The accounting policies followed by the Company are described
in the May 31, 1997 financial statements.
The results of operations for the three months ended August 31,
1997 are not necessarily indicative of the results to be expected
for the full year.
2. Inventories consisted of the following:
MAY 31,1997 AUGUST 31,1997
----------- --------------
Aircraft parts $11,113,867 $10,050,334
Aircraft and Engines
available for sale 886,417 901,417
----------- -----------
$12,000,284 $10,951,751
=========== ===========
3. On October 3, 1996, the Company completed a restructuring of
its capital structure (the "Restructuring").
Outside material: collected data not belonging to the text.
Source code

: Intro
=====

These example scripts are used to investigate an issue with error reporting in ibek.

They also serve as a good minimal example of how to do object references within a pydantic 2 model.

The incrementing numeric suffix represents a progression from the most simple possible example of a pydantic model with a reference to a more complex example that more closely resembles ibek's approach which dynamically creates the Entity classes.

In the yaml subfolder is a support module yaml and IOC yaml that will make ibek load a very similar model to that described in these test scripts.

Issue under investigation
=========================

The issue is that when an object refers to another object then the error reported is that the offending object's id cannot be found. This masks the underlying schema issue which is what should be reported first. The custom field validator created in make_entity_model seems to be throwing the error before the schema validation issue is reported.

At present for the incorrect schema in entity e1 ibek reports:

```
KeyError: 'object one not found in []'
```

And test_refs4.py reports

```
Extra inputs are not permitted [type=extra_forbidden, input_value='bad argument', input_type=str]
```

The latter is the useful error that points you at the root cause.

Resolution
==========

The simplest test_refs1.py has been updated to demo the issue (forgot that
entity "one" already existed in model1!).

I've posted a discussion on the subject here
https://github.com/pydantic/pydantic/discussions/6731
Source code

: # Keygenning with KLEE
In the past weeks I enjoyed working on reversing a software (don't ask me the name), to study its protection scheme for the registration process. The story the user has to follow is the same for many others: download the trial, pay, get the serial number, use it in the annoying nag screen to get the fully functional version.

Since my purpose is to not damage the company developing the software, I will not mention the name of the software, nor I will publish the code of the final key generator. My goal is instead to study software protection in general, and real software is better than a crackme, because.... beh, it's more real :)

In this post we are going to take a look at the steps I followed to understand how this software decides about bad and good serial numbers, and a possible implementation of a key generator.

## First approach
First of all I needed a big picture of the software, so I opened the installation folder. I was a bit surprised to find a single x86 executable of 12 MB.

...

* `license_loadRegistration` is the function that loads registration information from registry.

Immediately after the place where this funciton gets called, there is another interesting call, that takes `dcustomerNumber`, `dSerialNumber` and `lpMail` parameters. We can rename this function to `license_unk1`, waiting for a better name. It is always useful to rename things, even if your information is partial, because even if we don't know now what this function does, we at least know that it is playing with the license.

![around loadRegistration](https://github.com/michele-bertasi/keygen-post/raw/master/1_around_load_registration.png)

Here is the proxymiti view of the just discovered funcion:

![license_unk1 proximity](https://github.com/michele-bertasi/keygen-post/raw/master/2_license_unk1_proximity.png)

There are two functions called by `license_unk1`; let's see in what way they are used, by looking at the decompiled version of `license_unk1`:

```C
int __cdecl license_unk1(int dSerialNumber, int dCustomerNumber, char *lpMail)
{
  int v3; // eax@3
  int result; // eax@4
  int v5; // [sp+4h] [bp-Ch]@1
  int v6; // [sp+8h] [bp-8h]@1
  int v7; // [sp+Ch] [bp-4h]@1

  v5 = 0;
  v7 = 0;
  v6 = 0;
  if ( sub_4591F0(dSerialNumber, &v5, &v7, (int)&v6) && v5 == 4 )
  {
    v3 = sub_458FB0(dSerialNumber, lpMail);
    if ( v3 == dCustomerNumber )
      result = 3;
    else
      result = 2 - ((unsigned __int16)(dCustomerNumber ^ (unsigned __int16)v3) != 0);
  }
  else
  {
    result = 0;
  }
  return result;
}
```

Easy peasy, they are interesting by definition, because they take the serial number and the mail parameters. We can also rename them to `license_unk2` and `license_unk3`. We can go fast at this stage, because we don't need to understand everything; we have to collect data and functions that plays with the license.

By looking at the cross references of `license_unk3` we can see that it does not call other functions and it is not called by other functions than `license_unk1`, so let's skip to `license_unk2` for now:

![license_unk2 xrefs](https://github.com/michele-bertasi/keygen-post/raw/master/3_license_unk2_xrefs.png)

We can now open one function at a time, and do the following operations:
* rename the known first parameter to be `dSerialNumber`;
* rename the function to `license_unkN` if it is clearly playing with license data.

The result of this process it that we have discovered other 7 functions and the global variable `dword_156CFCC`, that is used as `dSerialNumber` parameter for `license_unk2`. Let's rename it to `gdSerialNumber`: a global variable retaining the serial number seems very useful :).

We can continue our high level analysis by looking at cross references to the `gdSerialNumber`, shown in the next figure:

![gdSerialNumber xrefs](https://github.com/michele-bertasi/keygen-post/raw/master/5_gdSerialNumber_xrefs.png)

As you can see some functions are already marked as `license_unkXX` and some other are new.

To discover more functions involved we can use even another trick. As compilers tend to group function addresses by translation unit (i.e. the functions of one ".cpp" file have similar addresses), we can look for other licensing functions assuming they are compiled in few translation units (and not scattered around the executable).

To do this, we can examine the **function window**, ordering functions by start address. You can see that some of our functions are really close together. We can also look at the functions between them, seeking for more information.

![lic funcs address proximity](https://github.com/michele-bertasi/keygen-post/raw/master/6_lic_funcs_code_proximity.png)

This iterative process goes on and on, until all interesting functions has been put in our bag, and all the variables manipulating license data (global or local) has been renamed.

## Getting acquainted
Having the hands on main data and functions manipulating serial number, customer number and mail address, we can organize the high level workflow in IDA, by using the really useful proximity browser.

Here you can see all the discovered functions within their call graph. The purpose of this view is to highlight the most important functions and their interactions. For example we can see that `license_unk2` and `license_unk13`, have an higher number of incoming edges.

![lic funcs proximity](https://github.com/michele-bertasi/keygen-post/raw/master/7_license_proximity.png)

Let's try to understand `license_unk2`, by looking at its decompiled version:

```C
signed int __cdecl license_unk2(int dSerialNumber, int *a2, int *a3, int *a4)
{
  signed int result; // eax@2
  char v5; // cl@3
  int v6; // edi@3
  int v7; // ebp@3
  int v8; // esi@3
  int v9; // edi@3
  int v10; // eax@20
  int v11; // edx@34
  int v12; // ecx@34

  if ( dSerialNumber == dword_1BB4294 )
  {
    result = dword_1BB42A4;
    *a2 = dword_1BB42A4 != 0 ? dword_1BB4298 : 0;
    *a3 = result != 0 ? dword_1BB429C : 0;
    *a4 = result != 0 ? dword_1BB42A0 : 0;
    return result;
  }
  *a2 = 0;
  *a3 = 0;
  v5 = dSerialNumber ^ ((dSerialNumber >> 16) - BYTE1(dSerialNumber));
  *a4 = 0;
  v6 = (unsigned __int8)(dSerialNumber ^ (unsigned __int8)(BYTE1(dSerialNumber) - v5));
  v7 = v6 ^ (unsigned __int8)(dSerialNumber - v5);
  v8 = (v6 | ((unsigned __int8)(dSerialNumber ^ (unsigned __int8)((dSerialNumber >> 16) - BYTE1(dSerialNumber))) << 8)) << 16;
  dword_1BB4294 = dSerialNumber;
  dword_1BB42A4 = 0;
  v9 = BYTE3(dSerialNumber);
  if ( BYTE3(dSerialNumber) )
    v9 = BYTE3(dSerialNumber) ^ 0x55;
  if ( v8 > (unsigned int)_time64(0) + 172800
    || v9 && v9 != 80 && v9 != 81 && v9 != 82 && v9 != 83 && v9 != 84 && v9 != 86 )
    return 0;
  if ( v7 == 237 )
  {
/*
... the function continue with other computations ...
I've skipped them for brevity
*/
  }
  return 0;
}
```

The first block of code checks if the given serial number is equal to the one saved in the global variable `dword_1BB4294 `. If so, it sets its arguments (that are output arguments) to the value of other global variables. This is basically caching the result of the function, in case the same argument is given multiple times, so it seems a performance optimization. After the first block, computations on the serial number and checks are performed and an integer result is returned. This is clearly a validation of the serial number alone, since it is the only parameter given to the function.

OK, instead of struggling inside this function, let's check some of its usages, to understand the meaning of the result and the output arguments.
Pursuant to the
Restructuring, the Company effected a 1-for-27 reverse split of its
common stock, $.001 par value per share (the "Common Stock"); issued
approximately 2,245,400 shares of its Common Stock, after giving
effect to the reverse split, in exchange for the entire $10,000,000
principal amount outstanding of, and related accrued interest on,
its 8% Convertible Debentures due November 30, 2003 (the
"Debentures"); and redeemed the entire $7,700,000 principal amount
outstanding of its 12% Senior Notes due July 17, 1997 (the "Senior
Notes") with the proceeds of an advance under a credit agreement
entered into on October 3 (the "Credit Agreement"). Consummation of
the Restructuring cured all defaults with respect to the Debentures
and the Senior Notes.
All references to the number of common shares and per common
share amounts throughout the financial statements have been restated
to reflect the reverse split.
6
<PAGE>
INTERNATIONAL AIRLINE SUPPORT GROUP, INC. AND SUBSIDIARIES
NOTES TO CONDENSED CONSOLIDATED FINANCIAL STATEMENTS
(Unaudited)
1. Earnings per Share
The Company's earnings per share for the three months ended
August 31, 1997 were calculated using the modified treasury stock
method. This method was used because the number of shares common
stock issuable on exercise of stock options, in the aggregate,
exceeded 20 percent of the number of shares of common stock
outstanding as of August 31, 1997.
In 1997, the Financial Accounting Standards Board issued
Statement of Financial Accounting Standards No. 128, "Earnings Per
Share", which changes the method for reporting Earnings Per Share.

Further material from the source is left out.